Add 'misc3' state to handle 'Misc' data after the root element closed
Previously the misc2 state was entered after the root element has
closed, which would still allow for character content and new open tags
to be parsed. The latter was already detected with the 'afterelem' trick
added in 6bc21882f (now removed again), but that commit did not disallow
character content. This also removes the YXML_EMULROOT error code, such
errors are now reported as YXML_ESYN.
This commit adds ~600 bytes and improves performance for one benchmark
and worsens performance for the other.

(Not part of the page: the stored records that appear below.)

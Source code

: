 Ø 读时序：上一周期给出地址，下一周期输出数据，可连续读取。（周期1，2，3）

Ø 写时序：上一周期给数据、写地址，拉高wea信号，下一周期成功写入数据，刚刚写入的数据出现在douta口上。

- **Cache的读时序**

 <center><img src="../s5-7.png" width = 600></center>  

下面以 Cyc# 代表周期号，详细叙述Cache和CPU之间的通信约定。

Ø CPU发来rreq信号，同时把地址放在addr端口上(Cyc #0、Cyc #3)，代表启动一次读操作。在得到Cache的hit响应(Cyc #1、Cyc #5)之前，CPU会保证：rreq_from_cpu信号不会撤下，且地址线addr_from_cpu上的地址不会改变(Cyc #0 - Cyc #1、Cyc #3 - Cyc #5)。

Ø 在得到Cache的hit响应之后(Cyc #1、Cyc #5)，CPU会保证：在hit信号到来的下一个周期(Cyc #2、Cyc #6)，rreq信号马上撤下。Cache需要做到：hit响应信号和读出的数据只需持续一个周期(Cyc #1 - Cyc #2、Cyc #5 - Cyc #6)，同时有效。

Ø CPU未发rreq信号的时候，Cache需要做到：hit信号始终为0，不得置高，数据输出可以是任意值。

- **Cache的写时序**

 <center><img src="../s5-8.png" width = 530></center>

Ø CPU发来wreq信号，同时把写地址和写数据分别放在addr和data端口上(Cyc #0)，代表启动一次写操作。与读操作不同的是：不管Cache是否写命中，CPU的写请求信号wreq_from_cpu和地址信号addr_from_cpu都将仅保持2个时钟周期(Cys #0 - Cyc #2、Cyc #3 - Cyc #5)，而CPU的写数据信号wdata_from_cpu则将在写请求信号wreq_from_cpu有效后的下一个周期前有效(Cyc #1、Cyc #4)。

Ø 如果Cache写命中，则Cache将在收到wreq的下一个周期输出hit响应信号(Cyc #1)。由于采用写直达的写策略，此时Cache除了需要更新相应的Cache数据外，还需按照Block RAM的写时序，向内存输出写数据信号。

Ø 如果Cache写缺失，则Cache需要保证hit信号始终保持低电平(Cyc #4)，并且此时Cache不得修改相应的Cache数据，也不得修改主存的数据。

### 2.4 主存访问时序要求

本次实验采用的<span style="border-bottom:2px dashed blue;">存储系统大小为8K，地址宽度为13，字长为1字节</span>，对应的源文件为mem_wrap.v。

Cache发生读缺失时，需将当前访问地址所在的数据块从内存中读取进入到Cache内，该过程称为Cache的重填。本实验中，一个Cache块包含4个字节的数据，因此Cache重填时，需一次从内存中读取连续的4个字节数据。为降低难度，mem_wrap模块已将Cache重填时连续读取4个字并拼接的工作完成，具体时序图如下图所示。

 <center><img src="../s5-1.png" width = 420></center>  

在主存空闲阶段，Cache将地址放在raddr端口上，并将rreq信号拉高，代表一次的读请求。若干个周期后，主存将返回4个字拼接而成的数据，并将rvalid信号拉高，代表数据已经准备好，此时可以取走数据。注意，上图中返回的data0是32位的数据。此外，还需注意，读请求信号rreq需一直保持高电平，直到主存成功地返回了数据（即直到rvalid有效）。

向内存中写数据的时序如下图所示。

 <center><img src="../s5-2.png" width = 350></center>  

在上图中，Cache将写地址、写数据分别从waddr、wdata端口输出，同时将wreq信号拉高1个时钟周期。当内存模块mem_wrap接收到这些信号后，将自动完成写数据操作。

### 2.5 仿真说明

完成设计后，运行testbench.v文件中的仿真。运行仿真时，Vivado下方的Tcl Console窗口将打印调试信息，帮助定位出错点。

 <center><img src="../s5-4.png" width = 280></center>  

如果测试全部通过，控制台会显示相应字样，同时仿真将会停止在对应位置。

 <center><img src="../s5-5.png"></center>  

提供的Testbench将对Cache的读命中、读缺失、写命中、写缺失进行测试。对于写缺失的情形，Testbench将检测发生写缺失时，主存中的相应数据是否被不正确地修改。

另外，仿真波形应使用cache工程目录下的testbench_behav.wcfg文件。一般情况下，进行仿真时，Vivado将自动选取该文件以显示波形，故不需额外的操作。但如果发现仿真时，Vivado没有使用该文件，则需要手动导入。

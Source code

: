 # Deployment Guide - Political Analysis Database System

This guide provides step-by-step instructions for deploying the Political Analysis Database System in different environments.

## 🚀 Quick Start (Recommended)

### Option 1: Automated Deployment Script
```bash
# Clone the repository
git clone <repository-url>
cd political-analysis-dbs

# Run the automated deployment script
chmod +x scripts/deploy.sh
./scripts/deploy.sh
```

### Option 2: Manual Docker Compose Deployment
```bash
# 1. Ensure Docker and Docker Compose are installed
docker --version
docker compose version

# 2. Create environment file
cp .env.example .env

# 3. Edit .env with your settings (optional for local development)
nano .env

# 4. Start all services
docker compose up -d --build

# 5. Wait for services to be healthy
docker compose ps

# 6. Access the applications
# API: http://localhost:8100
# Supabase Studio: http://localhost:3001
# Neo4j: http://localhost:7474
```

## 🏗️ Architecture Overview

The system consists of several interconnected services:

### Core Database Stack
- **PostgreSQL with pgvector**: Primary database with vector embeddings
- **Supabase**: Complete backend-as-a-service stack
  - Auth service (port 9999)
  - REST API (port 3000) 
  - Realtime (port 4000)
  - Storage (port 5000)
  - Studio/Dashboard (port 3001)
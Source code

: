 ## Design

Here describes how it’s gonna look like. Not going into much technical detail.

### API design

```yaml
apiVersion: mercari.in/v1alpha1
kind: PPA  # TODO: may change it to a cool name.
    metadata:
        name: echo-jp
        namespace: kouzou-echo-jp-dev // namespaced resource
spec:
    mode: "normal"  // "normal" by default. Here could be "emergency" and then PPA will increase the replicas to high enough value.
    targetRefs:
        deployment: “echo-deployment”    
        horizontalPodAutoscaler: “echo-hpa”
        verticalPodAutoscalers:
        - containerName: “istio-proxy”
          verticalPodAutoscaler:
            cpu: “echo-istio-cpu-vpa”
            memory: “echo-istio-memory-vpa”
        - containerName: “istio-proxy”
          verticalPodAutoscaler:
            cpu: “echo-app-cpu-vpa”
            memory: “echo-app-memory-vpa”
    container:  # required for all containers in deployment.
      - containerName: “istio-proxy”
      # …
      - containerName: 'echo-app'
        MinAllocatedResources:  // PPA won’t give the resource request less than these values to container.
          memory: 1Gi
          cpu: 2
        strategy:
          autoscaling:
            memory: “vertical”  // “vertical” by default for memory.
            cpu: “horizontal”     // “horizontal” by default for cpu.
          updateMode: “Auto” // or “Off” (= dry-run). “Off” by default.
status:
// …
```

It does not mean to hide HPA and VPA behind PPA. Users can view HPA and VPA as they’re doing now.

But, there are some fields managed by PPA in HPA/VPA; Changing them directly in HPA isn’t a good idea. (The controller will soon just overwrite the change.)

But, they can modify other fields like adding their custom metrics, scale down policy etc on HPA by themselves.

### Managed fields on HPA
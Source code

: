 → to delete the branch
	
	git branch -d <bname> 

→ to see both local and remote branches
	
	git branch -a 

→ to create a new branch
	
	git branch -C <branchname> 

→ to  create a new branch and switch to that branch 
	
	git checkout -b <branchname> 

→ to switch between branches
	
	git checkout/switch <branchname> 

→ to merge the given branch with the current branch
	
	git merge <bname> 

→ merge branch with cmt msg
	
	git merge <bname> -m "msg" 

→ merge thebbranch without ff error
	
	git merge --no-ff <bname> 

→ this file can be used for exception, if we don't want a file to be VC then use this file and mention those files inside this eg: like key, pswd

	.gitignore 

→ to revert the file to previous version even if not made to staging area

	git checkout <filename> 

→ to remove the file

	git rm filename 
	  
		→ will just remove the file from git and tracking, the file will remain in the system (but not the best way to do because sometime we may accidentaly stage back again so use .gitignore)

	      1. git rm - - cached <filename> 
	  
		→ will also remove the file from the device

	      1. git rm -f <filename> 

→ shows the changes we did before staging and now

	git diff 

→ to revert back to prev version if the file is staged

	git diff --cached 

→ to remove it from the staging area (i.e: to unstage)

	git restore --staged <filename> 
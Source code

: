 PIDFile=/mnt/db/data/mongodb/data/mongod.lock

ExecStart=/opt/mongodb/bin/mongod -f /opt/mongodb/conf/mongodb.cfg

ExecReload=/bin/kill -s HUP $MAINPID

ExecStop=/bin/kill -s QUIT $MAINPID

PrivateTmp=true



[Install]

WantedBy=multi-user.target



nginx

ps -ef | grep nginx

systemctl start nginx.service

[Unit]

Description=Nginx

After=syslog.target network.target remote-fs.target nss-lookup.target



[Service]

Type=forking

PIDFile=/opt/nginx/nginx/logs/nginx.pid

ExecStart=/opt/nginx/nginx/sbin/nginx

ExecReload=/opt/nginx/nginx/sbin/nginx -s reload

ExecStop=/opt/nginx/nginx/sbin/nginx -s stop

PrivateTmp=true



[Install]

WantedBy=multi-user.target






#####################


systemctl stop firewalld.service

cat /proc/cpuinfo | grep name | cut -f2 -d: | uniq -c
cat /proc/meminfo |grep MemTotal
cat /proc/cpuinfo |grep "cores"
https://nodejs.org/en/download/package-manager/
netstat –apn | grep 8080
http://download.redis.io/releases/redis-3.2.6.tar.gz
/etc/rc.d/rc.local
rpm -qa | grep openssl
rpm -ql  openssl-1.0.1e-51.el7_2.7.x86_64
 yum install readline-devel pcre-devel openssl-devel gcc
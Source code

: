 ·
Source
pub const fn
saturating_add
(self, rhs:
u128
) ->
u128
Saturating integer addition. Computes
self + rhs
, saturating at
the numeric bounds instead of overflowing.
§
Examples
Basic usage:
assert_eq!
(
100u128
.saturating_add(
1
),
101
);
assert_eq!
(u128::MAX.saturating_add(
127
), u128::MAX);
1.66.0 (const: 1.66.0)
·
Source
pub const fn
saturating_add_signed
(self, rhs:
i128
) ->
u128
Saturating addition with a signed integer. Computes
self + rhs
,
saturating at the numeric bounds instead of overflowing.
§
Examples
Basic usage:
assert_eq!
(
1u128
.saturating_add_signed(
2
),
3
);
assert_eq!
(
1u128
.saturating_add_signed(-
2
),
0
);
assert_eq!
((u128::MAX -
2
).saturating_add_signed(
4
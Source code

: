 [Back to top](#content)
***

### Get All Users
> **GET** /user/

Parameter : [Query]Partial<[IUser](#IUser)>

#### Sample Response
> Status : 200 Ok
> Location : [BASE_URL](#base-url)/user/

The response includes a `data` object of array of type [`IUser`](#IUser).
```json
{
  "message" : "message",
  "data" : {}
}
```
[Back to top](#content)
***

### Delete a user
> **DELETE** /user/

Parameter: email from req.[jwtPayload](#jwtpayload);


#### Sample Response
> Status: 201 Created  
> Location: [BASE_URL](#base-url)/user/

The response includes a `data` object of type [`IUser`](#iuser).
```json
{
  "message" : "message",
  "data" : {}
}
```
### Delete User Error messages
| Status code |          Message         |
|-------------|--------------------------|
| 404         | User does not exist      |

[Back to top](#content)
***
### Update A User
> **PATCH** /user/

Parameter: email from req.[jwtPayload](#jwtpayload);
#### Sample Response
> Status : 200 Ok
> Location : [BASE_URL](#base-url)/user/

Neither difference is very
significant, however.
diff --git a/yxml-states b/yxml-states
index a197736..7e599d5 100644
--- a/yxml-states
+++ b/yxml-states
@@ -54,22 +54,27 @@
# 0 = before XMLDecl, (prolog)
# 1 = before first element, (prolog/misc)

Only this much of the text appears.